Of that money, £31.9m will go to the Electric Powertrain Integration for Heavy Commercial Vehicles (EPIC) project in Cwmbran, South Wales. EPIC will be led by Meritor and the Department for Transport has stated that coaches are within its remit.
Meanwhile, Wrightbus will gain £11.2m for the Next Gen FCEV project. That will see the development and manufacture of low-cost hydrogen fuel cell-electric bus technology and the establishment of a hydrogen centre of excellence in Ballymena to further development of the technology and to drive sales worldwide.
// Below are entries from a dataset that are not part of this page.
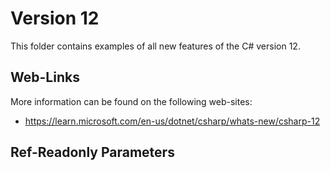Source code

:
# Version 12

This folder contains examples of all new features of the C# version 12.

## Web-Links

More information can be found on the following web-sites:

* https://learn.microsoft.com/en-us/dotnet/csharp/whats-new/csharp-12

## Ref-Readonly Parameters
EPIC aims to integrate the key elements of motor, inverter, gearbox, differential and brakes into a single lightweight system that will suit gross weights of up to 44,000kg. Meritor Vice President and Chief Technology Officer says that the resulting product will be “game changing” and that it will also enhance range and give “far greater application flexibility” over existing systems.
The Next Gen FCEV project will enable Wrightbus to produce higher volumes of hydrogen fuel cell-electric buses at a lower cost. The centre of excellence for hydrogen technology will permit upskilling and the sharing of knowledge.
Says Executive Chairman Jo Bamford: “The funding will allow us to realise our ambitions of creating a centre of excellence for zero-emission technology in Ballymena, enabling us to produce the next generation of world-leading hydrogen buses at a higher volume and a lower cost than ever before.
“It will safeguard more than 1,000 skilled jobs and will allow us to create more than 3,000 additional jobs over the next 10 years, giving a significant boost to the wider economy in Northern Ireland.”